By Baichuan Sun, Charles Frenzel, Yin Song and Eden Duthie

Losing customers costs money. Discovering customers likely to leave, and then stopping them from churning, saves money. Wouldn’t it be great if you could hold onto customers longer, maximizing their lifetime revenue? Wouldn’t it be even better if this could be done with machine learning scaleably?

Well guess what — now you can!

*Source: Kinjiro* *www.brandonlepine.art/, courtesy* *GIPHY*

In this blog post, you will deploy an End to End Customer Churn Prediction solution using AWS services. You will build automated training and inference pipelines with Amazon SageMaker and AWS Step Functions for Machine Learning churn detection. Aside from identifying customers that are most likely to churn, on demand capabilities, run as ETL procedures, support preprocessing, and have explainability all baked in. The Customer Churn Pipeline on AWS is templated with infrastructure as code enabling it to be scaled and reapplied. This solution serves as a reference implementation, that makes it easier for organisations of all sizes to implement an end-to-end training and inference pipeline.

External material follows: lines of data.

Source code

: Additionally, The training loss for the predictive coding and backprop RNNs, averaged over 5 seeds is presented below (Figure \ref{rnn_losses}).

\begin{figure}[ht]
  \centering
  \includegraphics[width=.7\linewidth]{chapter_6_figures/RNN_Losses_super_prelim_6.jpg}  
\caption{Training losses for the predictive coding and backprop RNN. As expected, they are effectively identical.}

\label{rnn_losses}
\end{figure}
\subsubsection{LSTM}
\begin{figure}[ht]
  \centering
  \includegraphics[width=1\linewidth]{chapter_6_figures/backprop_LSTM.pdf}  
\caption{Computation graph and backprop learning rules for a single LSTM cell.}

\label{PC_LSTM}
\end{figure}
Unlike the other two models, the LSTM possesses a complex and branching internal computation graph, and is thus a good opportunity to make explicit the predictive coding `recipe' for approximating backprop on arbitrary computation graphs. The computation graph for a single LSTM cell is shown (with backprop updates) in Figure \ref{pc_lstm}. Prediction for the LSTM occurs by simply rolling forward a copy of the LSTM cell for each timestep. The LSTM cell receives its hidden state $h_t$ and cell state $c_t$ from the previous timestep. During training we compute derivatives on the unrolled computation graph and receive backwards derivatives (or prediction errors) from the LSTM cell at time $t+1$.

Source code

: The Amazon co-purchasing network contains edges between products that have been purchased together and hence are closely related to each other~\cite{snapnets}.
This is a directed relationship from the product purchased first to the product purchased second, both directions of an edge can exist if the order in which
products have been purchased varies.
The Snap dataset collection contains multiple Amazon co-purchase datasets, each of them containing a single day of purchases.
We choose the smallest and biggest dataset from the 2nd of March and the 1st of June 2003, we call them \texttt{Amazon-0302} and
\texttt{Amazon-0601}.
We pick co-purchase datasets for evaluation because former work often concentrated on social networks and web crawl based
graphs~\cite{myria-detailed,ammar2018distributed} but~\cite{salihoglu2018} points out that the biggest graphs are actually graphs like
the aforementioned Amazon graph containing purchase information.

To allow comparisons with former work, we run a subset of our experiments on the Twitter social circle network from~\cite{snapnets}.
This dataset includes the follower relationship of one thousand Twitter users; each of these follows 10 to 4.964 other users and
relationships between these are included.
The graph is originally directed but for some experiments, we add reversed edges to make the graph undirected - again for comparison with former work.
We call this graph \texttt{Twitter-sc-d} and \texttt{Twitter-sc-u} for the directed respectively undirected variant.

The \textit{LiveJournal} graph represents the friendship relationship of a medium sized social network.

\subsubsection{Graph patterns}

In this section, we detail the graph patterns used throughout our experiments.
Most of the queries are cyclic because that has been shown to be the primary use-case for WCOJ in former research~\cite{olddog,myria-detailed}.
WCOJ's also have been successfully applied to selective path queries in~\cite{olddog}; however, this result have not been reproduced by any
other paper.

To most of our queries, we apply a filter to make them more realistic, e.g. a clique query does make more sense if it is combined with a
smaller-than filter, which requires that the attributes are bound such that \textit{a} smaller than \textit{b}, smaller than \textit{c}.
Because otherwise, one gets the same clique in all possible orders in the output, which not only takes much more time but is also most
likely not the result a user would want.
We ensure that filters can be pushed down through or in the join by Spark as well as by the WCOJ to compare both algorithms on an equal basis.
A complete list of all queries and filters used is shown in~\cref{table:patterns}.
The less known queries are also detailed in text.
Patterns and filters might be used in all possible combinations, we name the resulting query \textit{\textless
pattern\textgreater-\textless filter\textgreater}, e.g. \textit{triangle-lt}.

This solution supports data ingestion, training/retraining, and inference by using Amazon Lambda calls to trigger pipeline runs. It makes use of Amazon S3 integrated directly with Amazon SageMaker and AWS Step Functions backed by, Amazon Glue and Amazon Athena. This allows for the ability to automate runs, experiment rapidly, deploy quickly and easily incorporate expanding data sizes at the Terabyte level.

Solution Overview 🏗️

The following architectural diagram illustrates the workflow of the solution:

The workflow includes the following steps:

An S3 bucket that serves to house data, cloud formation templates, and model artefacts
An Amazon Glue Crawler which scans the data from S3 and loads it into the Athena database
An Amazon Athena database pointing to the training and inference data in S3
A training pipeline step function workflow (state space machine) which consists of Amazon Lambda triggers that run Amazon SageMaker Preprocessing and Amazon SageMaker training jobs
An inference pipeline step function workflow (state space machine) which consists of Amazon Lambda triggers that run Amazon SageMaker Preprocessing and Amazon SageMaker inference jobs

Before you get started, you will first need an AWS account setup with credentials configured, as explained in this documentation. In addition, make sure the AWS Command Line Interface AWS CLI is already installed. This tutorial assumes that you have an environment with the necessary Identity Access Management IAM permissions.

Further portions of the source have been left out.